Okay, you guys convinced me to give it a try. And indeed it does put itself "somewhere else" ... into ~/.local/lib/Oolite-trunk instead of just .../Oolite. And the binary has "-trunk" appended too, which is very nice. Great job, guys!
Only my delight was short-lived:
./oolite.app/oolite: error while loading shared libraries: libGLU.so.1: cannot open shared object file: No such file or directory
Erk. It looks like Oolite-trunk died with an error. When making an error
report, please copy + paste the log above into the report.
Probably because my /usr/lib/libGLU.so.1 is "ELF 64-bit LSB shared object, x86-64", which I bet the 32-bit executable doesn't care for. In fact, I get a whole bunch of libs "not found" when I do an ldd on the binary. Oh well!
And you get a second menu shortcut, called oolite-trunk, next to the original shortcut.
Yes indeed you do, very nice!
In poking around before taking the leap, I found something that I probably read months ago and just forgot, which explains why (1) there's no 64-bit nightly build, and (2) why the developers figured I was too much of a chowderhead to reply to when I asked about it:
Currently, a native 64-bit build isn't available as a binary download because none of the developers has an amd64 system. If you are capable of building Oolite-Linux from source and have a suitable machine, it would be greatly appreciated if you can volunteer to be the maintainer of the amd64 build.

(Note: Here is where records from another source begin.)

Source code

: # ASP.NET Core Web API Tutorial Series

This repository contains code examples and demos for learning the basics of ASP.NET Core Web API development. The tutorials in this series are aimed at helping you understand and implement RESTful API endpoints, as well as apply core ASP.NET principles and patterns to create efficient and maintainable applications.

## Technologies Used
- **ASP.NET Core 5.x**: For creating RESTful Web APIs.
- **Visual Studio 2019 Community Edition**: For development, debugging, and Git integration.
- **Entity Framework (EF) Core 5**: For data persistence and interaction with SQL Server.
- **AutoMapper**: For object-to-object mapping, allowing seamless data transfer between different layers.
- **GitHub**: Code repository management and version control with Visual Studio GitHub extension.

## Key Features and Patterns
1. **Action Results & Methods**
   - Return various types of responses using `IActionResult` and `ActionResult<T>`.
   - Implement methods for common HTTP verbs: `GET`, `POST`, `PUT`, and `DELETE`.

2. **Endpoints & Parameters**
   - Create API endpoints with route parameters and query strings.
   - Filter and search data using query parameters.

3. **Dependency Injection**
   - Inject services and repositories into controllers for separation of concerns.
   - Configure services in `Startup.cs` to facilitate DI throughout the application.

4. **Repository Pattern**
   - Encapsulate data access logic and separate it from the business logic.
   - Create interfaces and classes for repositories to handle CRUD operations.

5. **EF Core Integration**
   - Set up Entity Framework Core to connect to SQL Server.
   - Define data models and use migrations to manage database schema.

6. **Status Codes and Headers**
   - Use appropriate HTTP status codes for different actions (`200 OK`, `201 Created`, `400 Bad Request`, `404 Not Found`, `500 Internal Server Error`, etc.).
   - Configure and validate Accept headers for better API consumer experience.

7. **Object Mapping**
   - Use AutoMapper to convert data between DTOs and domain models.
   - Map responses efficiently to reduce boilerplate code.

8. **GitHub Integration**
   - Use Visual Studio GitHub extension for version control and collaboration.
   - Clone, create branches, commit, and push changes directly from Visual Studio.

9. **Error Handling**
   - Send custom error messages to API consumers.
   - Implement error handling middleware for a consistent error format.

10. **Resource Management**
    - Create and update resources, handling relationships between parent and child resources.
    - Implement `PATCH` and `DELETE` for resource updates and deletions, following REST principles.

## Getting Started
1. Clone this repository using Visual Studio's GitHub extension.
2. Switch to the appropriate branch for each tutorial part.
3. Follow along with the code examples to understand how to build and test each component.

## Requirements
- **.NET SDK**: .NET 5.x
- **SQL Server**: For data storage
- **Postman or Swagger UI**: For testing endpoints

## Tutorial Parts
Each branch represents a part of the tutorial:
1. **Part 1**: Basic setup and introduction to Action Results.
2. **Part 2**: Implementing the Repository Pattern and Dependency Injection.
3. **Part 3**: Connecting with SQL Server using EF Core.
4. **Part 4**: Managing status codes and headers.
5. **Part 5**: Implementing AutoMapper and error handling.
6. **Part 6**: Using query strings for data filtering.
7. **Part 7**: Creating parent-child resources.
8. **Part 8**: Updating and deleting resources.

I might be willing to discuss providing a 64-bit build. I've certainly built oolite from source before, back in the 1.72 days, though I used its built-in Debian stuff rather than autopackage. Even though Debian is still currently shipping the obviously-broken libgnustep 1.19, I don't have any packages that depend on it, so could use any version you guys wanted me to try. (And yes, I realize that the source comes with its own copy of 1.16, which is fine too.)
I'm not entirely sure I'm quite ready to become "the maintainer of the 64-bit build", though. Sounds so formal and responsibility-like.
Maybe I should just grab the source, build it, and come back to talking once I have a working binary.